ONCE MORE, WITH FEELING
By MICHAEL PERKINS
THE ESSENCE OF LIVING IN A CONSUMER SOCIETY is being regularly encouraged to discard the past, to believe, as did Henry Ford, that “history is bunk”, that, in the interest of selling more and more goods, any and every thing we might hold dear must, instead, be held in contempt, as tossable, replaceable, impermanent. We have now spent nearly two solid centuries living under that instinct, and, as they say, look where that got us. We are urged to discard the things we once loved so we can love their newer, sexier replacements.
This puts photographers on perpetual alert, since part of our function is to mark transitions, those quick flips between the established and the endangered. Grand, sprawling coverage of the vanishings in our cities, for example, have been created by the likes of Eugene Atget, who documented the decline of old neighborhoods in 19th-century Paris, and his pupil Berenice Abbott, whose Changing New York project recorded the same shift in that city’s five boroughs in the early 20th. Photography is the only visual art that is responsive enough to try to keep pace with the accelerating rapidity of change, and even it falls short, in that things are going away faster than we can memorialize more than a small percentage of them.
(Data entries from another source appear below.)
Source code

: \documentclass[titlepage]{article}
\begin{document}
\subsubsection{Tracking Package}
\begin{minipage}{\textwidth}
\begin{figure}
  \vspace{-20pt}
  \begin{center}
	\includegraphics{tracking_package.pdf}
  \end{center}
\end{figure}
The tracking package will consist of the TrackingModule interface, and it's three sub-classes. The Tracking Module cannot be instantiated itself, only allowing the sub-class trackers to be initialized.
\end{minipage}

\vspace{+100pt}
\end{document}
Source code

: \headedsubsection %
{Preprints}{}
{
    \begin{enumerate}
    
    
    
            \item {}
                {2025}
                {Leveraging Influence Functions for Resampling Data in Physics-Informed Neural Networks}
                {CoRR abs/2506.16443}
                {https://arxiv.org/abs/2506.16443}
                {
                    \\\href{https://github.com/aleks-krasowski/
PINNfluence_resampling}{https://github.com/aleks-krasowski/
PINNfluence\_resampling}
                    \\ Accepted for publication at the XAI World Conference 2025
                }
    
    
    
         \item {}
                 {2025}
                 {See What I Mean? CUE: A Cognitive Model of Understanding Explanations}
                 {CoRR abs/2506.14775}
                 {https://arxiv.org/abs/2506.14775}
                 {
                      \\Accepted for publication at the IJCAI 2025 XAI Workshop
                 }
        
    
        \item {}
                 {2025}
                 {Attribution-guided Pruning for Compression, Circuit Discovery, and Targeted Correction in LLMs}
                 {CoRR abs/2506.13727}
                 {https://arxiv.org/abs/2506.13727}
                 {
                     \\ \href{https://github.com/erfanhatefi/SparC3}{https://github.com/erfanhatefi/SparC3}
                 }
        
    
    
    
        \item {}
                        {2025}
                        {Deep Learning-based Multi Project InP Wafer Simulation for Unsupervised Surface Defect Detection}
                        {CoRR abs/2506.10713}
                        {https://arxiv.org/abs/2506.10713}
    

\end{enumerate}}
It falls to the individual photog to select which transition stories to tell, where to spot both vital and trivial shifts in our love of things, as well as our crazed craving for the ever-new. Epic or incidental, all change is a commentary on our priorities. In the case of the above image, it signaled to me that someone in the ever-shifting mix of retail in Santa Monica’s Third Street Promenade thought that the shell of an old Art Deco building deserved to stand just a while longer, albeit gutted and repurposed throughout. The same building in a different area in a different time might have met a very different fate, but this one will fend off the executioner for a while longer. Consumer societies are hard-wired to chuck out the old in favor of the new, simply because it is new, or at least that’s been the pattern for a long, long time. The recent emphasis on “once more, with feeling”, stressing the repurposing of our material goods, deserves a chance as well, though; and that presents a universe of fresh opportunities for the making of pictures.